Available records:

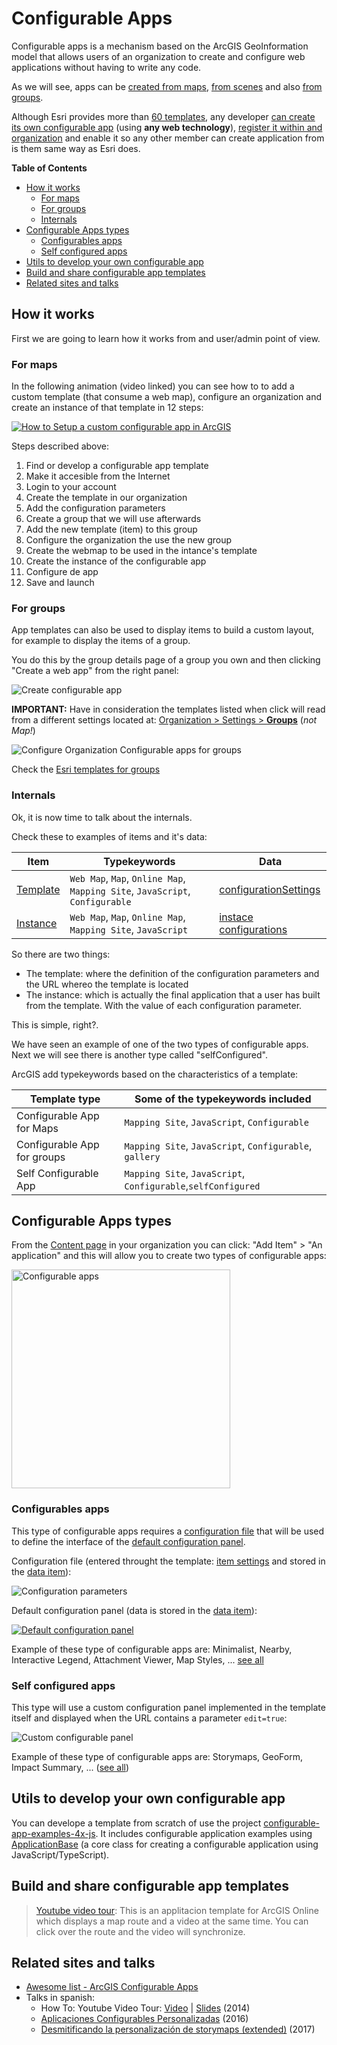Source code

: # Configurable Apps

Configurable apps is a mechanism based on the ArcGIS GeoInformation model that allows users of an organization to create and configure web applications without having to write any code.

As we will see, apps can be [created from maps](https://doc.arcgis.com/en/arcgis-online/create-maps/create-map-apps.htm), [from scenes](https://doc.arcgis.com/en/arcgis-online/create-maps/create-scene-apps.htm) and also [from groups](https://doc.arcgis.com/en/arcgis-online/create-maps/create-gallery-apps.htm).

Although Esri provides more than [60 templates](https://www.arcgis.com/home/search.html?q=tags%3AArcGIS%20web%20application%20template%20owner%3Aesri_en%20-Retired&t=content&sortField=numviews&sortOrder=desc&start=41&num=20), any developer [can create its own configurable app](https://doc.arcgis.com/en/arcgis-online/create-maps/create-app-templates.htm) (using **any web technology**), [register it within and organization](https://doc.arcgis.com/en/arcgis-online/create-maps/create-app-templates.htm#ESRI_SECTION1_FBEEDC333D2A4765BA3F807B50AD558A) and enable it so any other member can create application from is them same way as Esri does.

<!-- START doctoc generated TOC please keep comment here to allow auto update -->
<!-- DON'T EDIT THIS SECTION, INSTEAD RE-RUN doctoc TO UPDATE -->
**Table of Contents** 

- [How it works](#how-it-works)
  - [For maps](#for-maps)
  - [For groups](#for-groups)
  - [Internals](#internals)
- [Configurable Apps types](#configurable-apps-types)
  - [Configurables apps](#configurables-apps)
  - [Self configured apps](#self-configured-apps)
- [Utils to develop your own configurable app](#utils-to-develop-your-own-configurable-app)
- [Build and share configurable app templates](#build-and-share-configurable-app-templates)
- [Related sites and talks](#related-sites-and-talks)

<!-- END doctoc generated TOC please keep comment here to allow auto update -->

## How it works

First we are going to learn how it works from and user/admin point of view.

### For maps

In the following animation (video linked) you can see how to to add a custom template (that consume a web map), configure an organization and create an instance of that template in 12 steps:

[![How to Setup a custom configurable app in ArcGIS](imgs/How-to-Setup-a-custom-configurable-app-in-ArcGIS.gif)](https://youtu.be/k-fRKWWG2I8)

Steps described above:

1. Find or develop a configurable app template
2. Make it accesible from the Internet
3. Login to your account
4. Create the template in our organization
5. Add the configuration parameters
6. Create a group that we will use afterwards
7. Add the new template (item) to this group
8. Configure the organization the use the new group
9. Create the webmap to be used in the intance's template
10. Create the instance of the configurable app
11. Configure de app
12. Save and launch

### For groups

App templates can also be used to display items to build a custom layout, for example to display the items of a group. 

You do this by the group details page of a group you own and then clicking "Create a web app" from the right panel:

![Create configurable app](imgs/create-configurable-app-from-group.png)

**IMPORTANT:** Have in consideration the templates listed when click will read from a different settings located at: [Organization > Settings > **Groups**](https://www.arcgis.com/home/organization.html?tab=groups#settings) (*not Map!*)


![Configure Organization Configurable apps for groups](imgs/configure-organization-configurable-apps-for-groups.png)

Check the [Esri templates for groups](https://www.arcgis.com/home/search.html?q=typekeywords%3A%22Configurable%22%20owner%3Aesri_en%20gallery%20typekeywords%3A%22gallery%22&t=content&sortField=modified&sortOrder=desc)

### Internals

Ok, it is now time to talk about the internals. 

Check these to examples of items and it's data:

|Item|Typekeywords|Data|
|---|---|---|
|[Template](https://www.arcgis.com/home/item.html?id=4d1c59bb91fa4db78c34b1069d35cc3f)|`Web Map`, `Map`, `Online Map`, `Mapping Site`, `JavaScript`, `Configurable`|[configurationSettings](https://hhkaos.maps.arcgis.com/sharing/rest/content/items/4d1c59bb91fa4db78c34b1069d35cc3f/data?f=json)
|[Instance](https://www.arcgis.com/home/item.html?id=dfd3d90e66ed4aa9812cdf8729bf1404)|`Web Map`, `Map`, `Online Map`, `Mapping Site`, `JavaScript`|[instace configurations](https://hhkaos.maps.arcgis.com/sharing/rest/content/items/dfd3d90e66ed4aa9812cdf8729bf1404/data?f=json)

So there are two things:

* The template: where the definition of the configuration parameters and the URL whereo the template is located
* The instance: which is actually the final application that a user has built from the template. With the value of each configuration parameter.

This is simple, right?. 

We have seen an example of one of the two types of configurable apps. Next we will see there is another type called "selfConfigured".

ArcGIS add typekeywords based on the characteristics of a template:

|Template type|Some of the typekeywords included|
|---|---|
|Configurable App for Maps|`Mapping Site`, `JavaScript`, `Configurable`|
|Configurable App for groups|`Mapping Site`, `JavaScript`, `Configurable`, `gallery`|
|Self Configurable App|`Mapping Site`, `JavaScript`, `Configurable`,`selfConfigured`


## Configurable Apps types

From the [Content page](https://www.arcgis.com/home/content.html) in your organization you can click: "Add Item" > "An application" and this will allow you to create two types of configurable apps:

<img src="imgs/configurable-app-types.png" style="width:350px" alt="Configurable apps">

### Configurables apps

This type of configurable apps requires a [configuration file](https://doc.arcgis.com/en/arcgis-online/create-maps/create-app-templates.htm#ESRI_SECTION2_242BA51358AB45879C77C17EE9B1473A) that will be used to define the interface of the [default configuration panel](https://www.arcgis.com/home/webmap/configureApp.html). 

Configuration file (entered throught the template: [item settings](https://hhkaos.maps.arcgis.com/home/item.html?id=4d1c59bb91fa4db78c34b1069d35cc3f#settings) and stored in the [data item](https://hhkaos.maps.arcgis.com/sharing/rest/content/items/4d1c59bb91fa4db78c34b1069d35cc3f/data?f=json)):

![Configuration parameters](imgs/configuration-parameters.png)

Default configuration panel (data is stored in the [data item](https://hhkaos.maps.arcgis.com/sharing/rest/content/items/dfd3d90e66ed4aa9812cdf8729bf1404/data?f=json)):

[![Default configuration panel](imgs/default-configuration-panel.png)](https://hhkaos2.maps.arcgis.com/home/webmap/configureApp.html?appid=dfd3d90e66ed4aa9812cdf8729bf1404)

Example of these type of configurable apps are: Minimalist, Nearby, Interactive Legend, Attachment Viewer, Map Styles, ... [see all](https://www.arcgis.com/home/search.html?q=tags%3AArcGIS%20web%20application%20template%20owner%3Aesri_en%20-typekeywords%3AselfConfigured&t=content&sortField=modified&sortOrder=desc)

### Self configured apps

This type will use a custom configuration panel implemented in the template itself and displayed when the URL contains a parameter `edit=true`:

![Custom configurable panel](imgs/custom-configurable-panel.png)

Example of these type of configurable apps are: Storymaps, GeoForm, Impact Summary, ... ([see all](https://www.arcgis.com/home/search.html?q=tags%3AArcGIS%20web%20application%20template%20owner%3Aesri_en%20typekeywords%3AselfConfigured&t=content&sortField=modified&sortOrder=desc))

## Utils to develop your own configurable app

You can develope a template from scratch of use the project 
[configurable-app-examples-4x-js](https://github.com/Esri/configurable-app-examples-4x-js). It includes configurable application examples using [ApplicationBase](https://github.com/Esri/application-base-js) (a core class for creating a configurable application using JavaScript/TypeScript).


## Build and share configurable app templates

> [Youtube video tour](https://github.com/Geo-Developers/youtube-video-tour): This is an applitacion template for ArcGIS Online which displays a map route and a video at the same time. You can click over the route and the video will synchronize.


## Related sites and talks

* [Awesome list - ArcGIS Configurable Apps](https://esri-es.github.io/awesome-arcgis/arcgis/products/configurable-apps/#apps-developed-by-esri)
* Talks in spanish: 
    * How To: Youtube Video Tour: [Video](https://www.youtube.com/watch?v=l-NJHZlviqE) | [Slides](https://docs.google.com/presentation/d/10TeSrRbQ0wTi4AlRLjxxndxnneAwvHUyVozc53sP4jk/edit#slide=id.g34dccead2_019) (2014)
    * [Aplicaciones Configurables Personalizadas](https://www.youtube.com/watch?v=DIsA6DFf5N0) (2016) 
    * [Desmitificando la personalización de storymaps (extended)](https://www.youtube.com/watch?v=yAWl9ccSbOg) (2017)
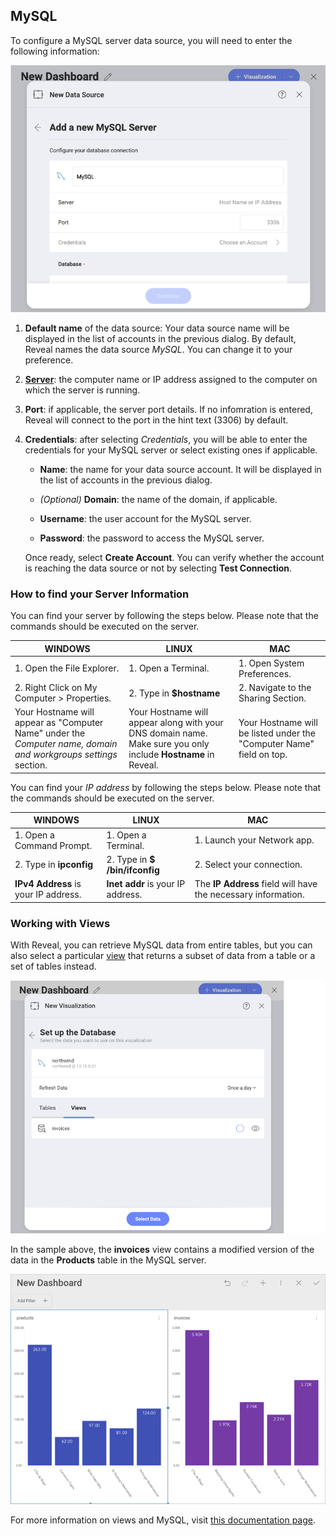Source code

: ## MySQL

To configure a MySQL server data source, you will need to enter the
following information:

![Enter MySQL Server Details dialog](images/enter-mySQL-server-details.png)

1.  **Default name** of the data source: Your data source name will be displayed in the list of accounts in the previous dialog. By default, Reveal names the data source *MySQL*. You can change it to your preference.


2. [**Server**](#how-to-find-server): the computer name or IP address
    assigned to the computer on which the server is running.

3.  **Port**: if applicable, the server port details. If no infomration
    is entered, Reveal will connect to the port in the hint text (3306)
    by default.

4.  **Credentials**: after selecting *Credentials*, you will be able to
    enter the credentials for your MySQL server or select existing ones
    if applicable.

      - **Name**: the name for your data source account. It will be
        displayed in the list of accounts in the previous dialog.

      - *(Optional)* **Domain**: the name of the domain, if applicable.

      - **Username**: the user account for the MySQL server.

      - **Password**: the password to access the MySQL server.

    Once ready, select **Create Account**. You can verify whether the
    account is reaching the data source or not by selecting **Test
    Connection**.

<a name='how-to-find-server'></a>
### How to find your Server Information

You can find your server by following the steps below. Please note that
the commands should be executed on the server.

| WINDOWS                                                                                                         | LINUX                                                                                                         | MAC                                                                  |
| --------------------------------------------------------------------------------------------------------------- | ------------------------------------------------------------------------------------------------------------- | -------------------------------------------------------------------- |
| 1\. Open the File Explorer.                                                                                     | 1\. Open a Terminal.                                                                                          | 1\. Open System Preferences.                                         |
| 2\. Right Click on My Computer \> Properties.                                                                   | 2\. Type in **$hostname**                                                                                     | 2\. Navigate to the Sharing Section.                                 |
| Your Hostname will appear as "Computer Name" under the *Computer name, domain and workgroups settings* section. | Your Hostname will appear along with your DNS domain name. Make sure you only include **Hostname** in Reveal. | Your Hostname will be listed under the "Computer Name" field on top. |

You can find your *IP address* by following the steps below. Please note
that the commands should be executed on the server.

| WINDOWS                              | LINUX                             | MAC                                                           |
| ------------------------------------ | --------------------------------- | ------------------------------------------------------------- |
| 1\. Open a Command Prompt.           | 1\. Open a Terminal.              | 1\. Launch your Network app.                                  |
| 2\. Type in **ipconfig**             | 2\. Type in **$ /bin/ifconfig**   | 2\. Select your connection.                                   |
| **IPv4 Address** is your IP address. | **Inet addr** is your IP address. | The **IP Address** field will have the necessary information. |

### Working with Views

With Reveal, you can retrieve MySQL data from entire tables, but you can
also select a particular
[view](https://dev.mysql.com/doc/refman/8.0/en/stored-programs-views.html)
that returns a subset of data from a table or a set of tables instead.

![MySQL Views section](images/MySQL-views.png)

In the sample above, the **invoices** view contains a modified version
of the data in the **Products** table in the MySQL server.

![Sample dashboard using MySQL invoices view data](images/invoices-MySQL-view-sample.png)

For more information on views and MySQL, visit [this documentation page](https://dev.mysql.com/doc/refman/8.0/en/stored-programs-views.html).
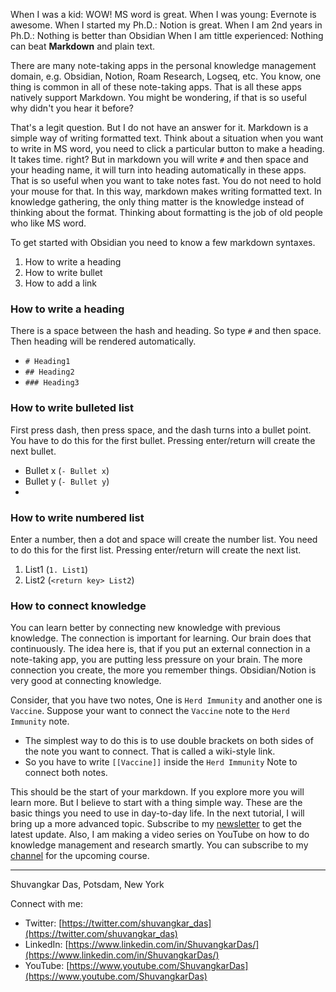 When I was a kid: WOW! MS word is great.
When I was young: Evernote is awesome.
When I started my Ph.D.: Notion is great.
When I am 2nd years in Ph.D.: Nothing is better than Obsidian
When I am tittle experienced: Nothing can beat **Markdown** and plain text. 

There are many note-taking apps in the personal knowledge management domain, e.g. Obsidian, Notion, Roam Research, Logseq, etc. You know, one thing is common in all of these note-taking apps. That is all these apps natively support Markdown. You might be wondering, if that is so useful why didn't you hear it before? 

That's a legit question. But I do not have an answer for it. Markdown is a simple way of writing formatted text. Think about a situation when you want to write in MS word, you need to click a particular button to make a heading. It takes time. right? But in markdown you will write `#` and then space and your heading name, it will turn into heading automatically in these apps. That is so useful when you want to take notes fast. You do not need to hold your mouse for that. In this way, markdown makes writing formatted text. In knowledge gathering, the only thing matter is the knowledge instead of thinking about the format. Thinking about formatting is the job of old people who like MS word. 

To get started with Obsidian you need to know a few markdown syntaxes.
1. How to write a heading 
2. How to write bullet
3. How to add a link

### How to write a heading 
There is a space between the hash and heading. So type `#`  and then space. Then heading will be rendered automatically.
- `# Heading1`  
- `## Heading2` 
- `### Heading3`

### How to write bulleted list 
First press dash, then press space, and the dash turns into a bullet point. You have to do this for the first bullet. Pressing enter/return will create the next bullet.
- Bullet x (`- Bullet x`)
- Bullet y (`- Bullet y`)
- 
### How to write numbered list
Enter a number, then a dot and space will create the number list. You need to do this for the first list. Pressing enter/return will create the next list.
1. List1 (`1. List1`)
2. List2 (`<return key> List2`)

### How to connect knowledge
You can learn better by connecting new knowledge with previous knowledge. The connection is important for learning. Our brain does that continuously. The idea here is, that if you put an external connection in a note-taking app, you are putting less pressure on your brain. The more connection you create, the more you remember things.  Obsidian/Notion is very good at connecting knowledge. 

Consider, that you have two notes, One is `Herd Immunity` and another one is `Vaccine`. Suppose your want to connect the `Vaccine` note to the `Herd Immunity` note. 
- The simplest way to do this is to use double brackets on both sides of the note you want to connect. That is called a wiki-style link.
- So you have to write `[[Vaccine]]` inside the `Herd Immunity` Note to connect both notes. 

This should be the start of your markdown. If you explore more you will learn more. But I believe to start with a thing simple way. These are the basic things you need to use in day-to-day life. In the next tutorial, I will bring up a more advanced topic. Subscribe to my [newsletter](https://newsletter.shuvangkardas.com/) to get the latest update. Also, I am making a video series on YouTube on how to do knowledge management and research smartly. You can subscribe to my [channel](https://www.youtube.com/ShuvangkarDas) for the upcoming course. 

---
Shuvangkar Das, Potsdam, New York

Connect with me:
- Twitter: [https://twitter.com/shuvangkar_das](https://twitter.com/shuvangkar_das)
- LinkedIn: [https://www.linkedin.com/in/ShuvangkarDas/](https://www.linkedin.com/in/ShuvangkarDas/)
- YouTube: [https://www.youtube.com/ShuvangkarDas](https://www.youtube.com/ShuvangkarDas)
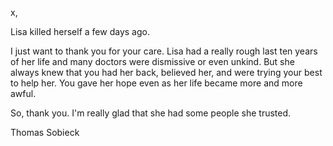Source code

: x,

Lisa killed herself a few days ago. 

I just want to thank you for your care. Lisa had a really rough last ten years of her life and many doctors were dismissive or even unkind. But she always knew that you had her back, believed her, and were trying your best to help her. You gave her hope even as her life became more and more awful. 

So, thank you. I'm really glad that she had some people she trusted. 

Thomas Sobieck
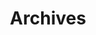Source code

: ---
title: "Archives"
layout: "archives"
slug: archives
menu:
    main:
        weight: -70
        params: 
            icon: archives
---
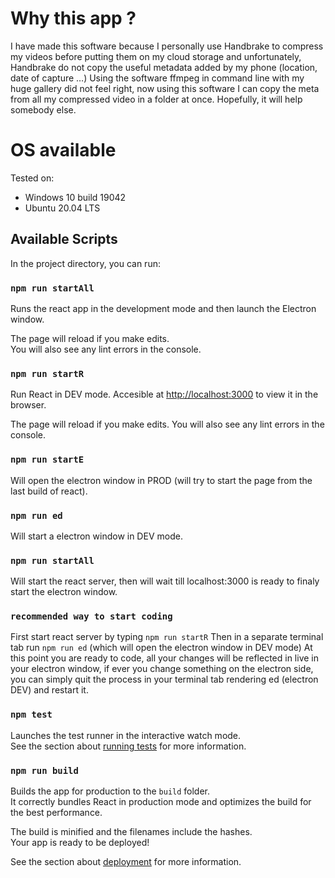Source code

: # Why this app ?

I have made this software because I personally use Handbrake to compress my videos before putting them on my cloud storage and unfortunately, Handbrake do not copy the useful metadata added by my phone (location, date of capture …) Using the software ffmpeg in command line with my huge gallery did not feel right, now using this software I can copy the meta from all my compressed video in a folder at once. Hopefully, it will help somebody else.

# OS available

Tested on:
 - Windows 10 build 19042
 - Ubuntu 20.04 LTS

## Available Scripts

In the project directory, you can run:

### `npm run startAll`

Runs the react app in the development mode and then launch the Electron window.

The page will reload if you make edits.\
You will also see any lint errors in the console.

### `npm run startR`

Run React in DEV mode.
Accesible at [http://localhost:3000](http://localhost:3000) to view it in the browser.

The page will reload if you make edits.
You will also see any lint errors in the console.

### `npm run startE`

Will open the electron window in PROD (will try to start the page from the last build of react).

### `npm run ed`

Will start a electron window in DEV mode.

### `npm run startAll`

Will start the react server, then will wait till localhost:3000 is ready to finaly start the electron window.

### `recommended way to start coding`

First start react server by typing `npm run startR`
Then in a separate terminal tab run `npm run ed` (which will open the electron window in DEV mode)
At this point you are ready to code, all your changes will be reflected in live in your electron window, if ever you change something on the electron side, you can simply quit the process in your terminal tab rendering ed (electron DEV) and restart it.

### `npm test`

Launches the test runner in the interactive watch mode.\
See the section about [running tests](https://facebook.github.io/create-react-app/docs/running-tests) for more information.

### `npm run build`

Builds the app for production to the `build` folder.\
It correctly bundles React in production mode and optimizes the build for the best performance.

The build is minified and the filenames include the hashes.\
Your app is ready to be deployed!

See the section about [deployment](https://facebook.github.io/create-react-app/docs/deployment) for more information.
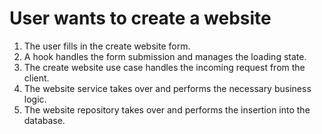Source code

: # User wants to create a website

1. The user fills in the create website form.
2. A hook handles the form submission and manages the loading state.
3. The create website use case handles the incoming request from the client.
4. The website service takes over and performs the necessary business logic.
5. The website repository takes over and performs the insertion into the database.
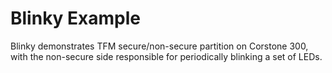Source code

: # Blinky Example

Blinky demonstrates TFM secure/non-secure partition on Corstone 300, with the non-secure side responsible for periodically blinking a set of LEDs.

Exercise objective: Output the data above exactly, beginning at its first line and ending with the line that holds "Configurable apps is". Leave out the pictures and add nothing.

Response to the task:
Source code

: # Configurable Apps

Configurable apps is a mechanism based on the ArcGIS GeoInformation model that allows users of an organization to create and configure web applications without having to write any code.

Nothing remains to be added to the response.